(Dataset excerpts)
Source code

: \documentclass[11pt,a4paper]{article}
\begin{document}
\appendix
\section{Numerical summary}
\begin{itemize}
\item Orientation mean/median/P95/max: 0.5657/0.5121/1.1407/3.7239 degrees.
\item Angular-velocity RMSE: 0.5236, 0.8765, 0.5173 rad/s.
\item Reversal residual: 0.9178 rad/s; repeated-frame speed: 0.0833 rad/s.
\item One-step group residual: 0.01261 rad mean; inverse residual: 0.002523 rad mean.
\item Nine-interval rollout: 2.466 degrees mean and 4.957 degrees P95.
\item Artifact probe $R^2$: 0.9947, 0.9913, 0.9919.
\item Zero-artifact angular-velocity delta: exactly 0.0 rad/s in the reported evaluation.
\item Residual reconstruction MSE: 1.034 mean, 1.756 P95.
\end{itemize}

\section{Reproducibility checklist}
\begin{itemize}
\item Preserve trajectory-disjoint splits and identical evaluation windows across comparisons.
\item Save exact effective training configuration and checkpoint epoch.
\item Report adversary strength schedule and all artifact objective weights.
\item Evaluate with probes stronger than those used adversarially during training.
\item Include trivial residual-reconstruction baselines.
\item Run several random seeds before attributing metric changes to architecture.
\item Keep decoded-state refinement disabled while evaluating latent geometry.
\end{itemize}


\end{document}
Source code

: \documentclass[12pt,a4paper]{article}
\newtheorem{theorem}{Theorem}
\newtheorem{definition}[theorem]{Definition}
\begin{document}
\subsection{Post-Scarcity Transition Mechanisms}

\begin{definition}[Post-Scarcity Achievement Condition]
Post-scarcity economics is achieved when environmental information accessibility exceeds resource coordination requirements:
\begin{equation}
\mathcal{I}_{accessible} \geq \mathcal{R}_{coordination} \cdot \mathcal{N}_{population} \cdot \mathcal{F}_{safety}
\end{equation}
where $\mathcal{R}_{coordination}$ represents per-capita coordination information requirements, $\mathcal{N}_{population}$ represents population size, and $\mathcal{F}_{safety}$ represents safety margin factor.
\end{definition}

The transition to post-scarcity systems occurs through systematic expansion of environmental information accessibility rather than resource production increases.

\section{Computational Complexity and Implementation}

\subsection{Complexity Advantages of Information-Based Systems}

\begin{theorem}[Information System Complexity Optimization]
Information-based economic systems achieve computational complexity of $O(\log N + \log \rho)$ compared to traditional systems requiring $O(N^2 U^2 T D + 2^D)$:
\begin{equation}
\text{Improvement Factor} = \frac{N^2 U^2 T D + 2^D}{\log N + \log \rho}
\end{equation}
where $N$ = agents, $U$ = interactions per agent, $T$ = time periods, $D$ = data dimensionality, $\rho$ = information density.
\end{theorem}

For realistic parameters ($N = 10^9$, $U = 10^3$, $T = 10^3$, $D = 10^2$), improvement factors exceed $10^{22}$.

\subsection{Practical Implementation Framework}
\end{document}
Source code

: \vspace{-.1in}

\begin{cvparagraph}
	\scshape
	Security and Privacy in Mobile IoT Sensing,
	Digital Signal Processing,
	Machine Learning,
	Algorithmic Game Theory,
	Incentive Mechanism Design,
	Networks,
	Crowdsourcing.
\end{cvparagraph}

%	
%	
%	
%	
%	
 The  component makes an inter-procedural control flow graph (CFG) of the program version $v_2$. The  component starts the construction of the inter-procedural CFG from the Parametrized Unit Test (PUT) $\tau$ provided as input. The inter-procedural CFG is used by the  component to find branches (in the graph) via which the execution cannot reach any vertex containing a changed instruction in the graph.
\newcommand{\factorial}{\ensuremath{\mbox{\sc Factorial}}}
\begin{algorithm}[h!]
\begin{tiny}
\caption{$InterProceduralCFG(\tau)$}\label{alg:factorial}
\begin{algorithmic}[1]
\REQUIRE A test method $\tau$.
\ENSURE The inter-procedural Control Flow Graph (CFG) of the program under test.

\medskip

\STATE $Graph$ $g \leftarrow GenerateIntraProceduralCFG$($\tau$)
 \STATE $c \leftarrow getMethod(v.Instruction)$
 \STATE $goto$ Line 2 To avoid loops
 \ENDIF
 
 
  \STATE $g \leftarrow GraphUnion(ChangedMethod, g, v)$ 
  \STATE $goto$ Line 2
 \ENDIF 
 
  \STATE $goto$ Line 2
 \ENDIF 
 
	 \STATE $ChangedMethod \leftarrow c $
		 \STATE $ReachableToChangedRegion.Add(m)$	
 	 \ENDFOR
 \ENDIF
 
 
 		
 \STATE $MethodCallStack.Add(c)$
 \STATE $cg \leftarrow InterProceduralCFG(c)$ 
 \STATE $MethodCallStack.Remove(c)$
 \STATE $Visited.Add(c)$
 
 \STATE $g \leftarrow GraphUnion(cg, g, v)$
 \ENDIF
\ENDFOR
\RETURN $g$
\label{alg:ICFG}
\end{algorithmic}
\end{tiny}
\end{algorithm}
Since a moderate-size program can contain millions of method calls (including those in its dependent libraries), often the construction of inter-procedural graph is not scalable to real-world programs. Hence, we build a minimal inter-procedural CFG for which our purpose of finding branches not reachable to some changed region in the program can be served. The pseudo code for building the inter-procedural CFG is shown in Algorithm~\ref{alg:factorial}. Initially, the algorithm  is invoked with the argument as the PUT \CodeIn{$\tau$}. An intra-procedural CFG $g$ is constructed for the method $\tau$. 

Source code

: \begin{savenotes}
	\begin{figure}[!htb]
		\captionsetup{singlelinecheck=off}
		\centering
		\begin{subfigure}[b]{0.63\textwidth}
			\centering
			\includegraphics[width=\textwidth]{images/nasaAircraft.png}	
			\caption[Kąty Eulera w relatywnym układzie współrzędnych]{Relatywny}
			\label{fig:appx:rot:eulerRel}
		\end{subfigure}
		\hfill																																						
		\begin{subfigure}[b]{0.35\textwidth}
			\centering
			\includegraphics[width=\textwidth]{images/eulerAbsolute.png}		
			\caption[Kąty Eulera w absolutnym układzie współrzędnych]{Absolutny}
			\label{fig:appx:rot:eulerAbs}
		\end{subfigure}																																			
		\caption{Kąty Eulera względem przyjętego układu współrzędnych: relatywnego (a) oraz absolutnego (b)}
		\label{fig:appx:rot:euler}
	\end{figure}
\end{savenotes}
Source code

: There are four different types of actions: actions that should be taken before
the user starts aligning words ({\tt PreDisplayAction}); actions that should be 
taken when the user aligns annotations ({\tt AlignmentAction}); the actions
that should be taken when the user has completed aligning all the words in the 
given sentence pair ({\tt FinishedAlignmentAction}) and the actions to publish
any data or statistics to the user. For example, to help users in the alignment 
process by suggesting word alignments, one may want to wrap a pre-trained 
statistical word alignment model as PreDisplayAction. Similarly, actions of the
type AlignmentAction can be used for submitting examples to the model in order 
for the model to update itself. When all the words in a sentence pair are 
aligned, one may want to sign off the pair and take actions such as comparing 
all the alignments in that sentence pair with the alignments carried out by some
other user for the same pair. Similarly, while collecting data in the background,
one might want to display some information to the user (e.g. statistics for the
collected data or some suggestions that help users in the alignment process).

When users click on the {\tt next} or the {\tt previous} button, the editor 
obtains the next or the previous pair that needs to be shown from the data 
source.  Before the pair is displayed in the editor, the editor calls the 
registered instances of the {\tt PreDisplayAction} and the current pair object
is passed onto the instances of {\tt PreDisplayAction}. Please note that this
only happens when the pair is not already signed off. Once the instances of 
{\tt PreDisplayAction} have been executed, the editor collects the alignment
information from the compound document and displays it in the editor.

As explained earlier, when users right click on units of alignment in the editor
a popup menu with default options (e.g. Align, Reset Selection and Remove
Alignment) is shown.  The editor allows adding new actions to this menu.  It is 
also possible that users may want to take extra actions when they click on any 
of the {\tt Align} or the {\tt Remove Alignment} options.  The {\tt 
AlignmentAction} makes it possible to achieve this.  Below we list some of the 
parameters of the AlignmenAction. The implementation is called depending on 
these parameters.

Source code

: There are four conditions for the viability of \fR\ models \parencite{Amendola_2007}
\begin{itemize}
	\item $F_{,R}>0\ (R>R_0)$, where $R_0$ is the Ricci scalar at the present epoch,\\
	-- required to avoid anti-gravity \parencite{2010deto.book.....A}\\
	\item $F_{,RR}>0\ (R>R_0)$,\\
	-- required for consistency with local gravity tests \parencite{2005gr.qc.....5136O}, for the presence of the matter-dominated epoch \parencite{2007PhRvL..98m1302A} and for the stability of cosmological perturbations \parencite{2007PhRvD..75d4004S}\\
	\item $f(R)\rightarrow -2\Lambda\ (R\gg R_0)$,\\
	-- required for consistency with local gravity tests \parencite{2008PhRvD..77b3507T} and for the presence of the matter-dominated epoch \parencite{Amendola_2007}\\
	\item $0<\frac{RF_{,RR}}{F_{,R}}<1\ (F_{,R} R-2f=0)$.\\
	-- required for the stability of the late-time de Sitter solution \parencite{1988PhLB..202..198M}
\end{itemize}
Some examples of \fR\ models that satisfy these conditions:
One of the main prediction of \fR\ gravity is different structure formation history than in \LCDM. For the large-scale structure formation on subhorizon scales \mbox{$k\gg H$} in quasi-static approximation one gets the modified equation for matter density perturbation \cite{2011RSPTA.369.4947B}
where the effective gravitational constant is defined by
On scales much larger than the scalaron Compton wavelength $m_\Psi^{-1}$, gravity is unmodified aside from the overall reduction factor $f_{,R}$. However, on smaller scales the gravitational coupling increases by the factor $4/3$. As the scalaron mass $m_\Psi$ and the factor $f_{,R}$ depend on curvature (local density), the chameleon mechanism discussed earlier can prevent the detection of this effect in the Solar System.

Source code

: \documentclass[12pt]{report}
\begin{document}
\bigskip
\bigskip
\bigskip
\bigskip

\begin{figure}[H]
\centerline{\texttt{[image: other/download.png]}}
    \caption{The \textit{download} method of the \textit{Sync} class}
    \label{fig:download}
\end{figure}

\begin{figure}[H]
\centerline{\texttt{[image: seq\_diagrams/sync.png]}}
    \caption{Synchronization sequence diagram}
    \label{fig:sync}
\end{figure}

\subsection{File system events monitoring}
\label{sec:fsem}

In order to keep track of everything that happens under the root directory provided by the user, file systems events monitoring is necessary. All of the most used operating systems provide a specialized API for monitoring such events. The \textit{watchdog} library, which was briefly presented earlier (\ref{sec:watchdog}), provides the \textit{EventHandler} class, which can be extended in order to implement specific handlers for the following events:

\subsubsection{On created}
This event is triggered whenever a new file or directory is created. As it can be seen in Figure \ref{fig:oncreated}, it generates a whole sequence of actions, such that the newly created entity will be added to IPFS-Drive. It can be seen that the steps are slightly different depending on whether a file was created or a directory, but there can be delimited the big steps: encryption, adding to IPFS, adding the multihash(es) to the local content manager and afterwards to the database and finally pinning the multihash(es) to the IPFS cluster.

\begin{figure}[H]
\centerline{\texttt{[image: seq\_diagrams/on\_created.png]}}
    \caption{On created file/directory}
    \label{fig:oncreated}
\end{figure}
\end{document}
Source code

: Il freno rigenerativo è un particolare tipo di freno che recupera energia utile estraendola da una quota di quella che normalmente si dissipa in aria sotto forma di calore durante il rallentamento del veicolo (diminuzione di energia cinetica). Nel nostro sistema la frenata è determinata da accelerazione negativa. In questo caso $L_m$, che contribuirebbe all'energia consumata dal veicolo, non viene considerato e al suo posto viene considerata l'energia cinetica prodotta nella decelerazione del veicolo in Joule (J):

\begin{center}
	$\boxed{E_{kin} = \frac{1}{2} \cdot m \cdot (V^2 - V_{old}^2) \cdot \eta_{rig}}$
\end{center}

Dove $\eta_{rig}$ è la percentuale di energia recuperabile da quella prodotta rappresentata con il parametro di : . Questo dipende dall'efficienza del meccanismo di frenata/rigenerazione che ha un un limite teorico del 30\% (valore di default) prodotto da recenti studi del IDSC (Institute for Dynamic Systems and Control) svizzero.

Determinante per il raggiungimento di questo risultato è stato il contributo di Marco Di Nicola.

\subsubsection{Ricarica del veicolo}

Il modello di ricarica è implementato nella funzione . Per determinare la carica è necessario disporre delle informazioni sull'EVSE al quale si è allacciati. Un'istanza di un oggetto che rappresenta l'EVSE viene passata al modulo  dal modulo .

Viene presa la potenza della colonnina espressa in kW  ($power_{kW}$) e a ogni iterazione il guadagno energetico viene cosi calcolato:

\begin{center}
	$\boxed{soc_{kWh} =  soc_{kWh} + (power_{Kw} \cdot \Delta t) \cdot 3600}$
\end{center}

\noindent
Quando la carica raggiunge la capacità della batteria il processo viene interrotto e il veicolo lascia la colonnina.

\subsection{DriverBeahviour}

_Work required_
All that belongs in the answer is the lines from the start of the entries above through the line containing "and checkpoint epoch.", each given exactly.

_Result below_
Source code

: \documentclass[11pt,a4paper]{article}
\begin{document}
\appendix
\section{Numerical summary}
\begin{itemize}
\item Orientation mean/median/P95/max: 0.5657/0.5121/1.1407/3.7239 degrees.
\item Angular-velocity RMSE: 0.5236, 0.8765, 0.5173 rad/s.
\item Reversal residual: 0.9178 rad/s; repeated-frame speed: 0.0833 rad/s.
\item One-step group residual: 0.01261 rad mean; inverse residual: 0.002523 rad mean.
\item Nine-interval rollout: 2.466 degrees mean and 4.957 degrees P95.
\item Artifact probe $R^2$: 0.9947, 0.9913, 0.9919.
\item Zero-artifact angular-velocity delta: exactly 0.0 rad/s in the reported evaluation.
\item Residual reconstruction MSE: 1.034 mean, 1.756 P95.
\end{itemize}

\section{Reproducibility checklist}
\begin{itemize}
\item Preserve trajectory-disjoint splits and identical evaluation windows across comparisons.
\item Save exact effective training configuration and checkpoint epoch.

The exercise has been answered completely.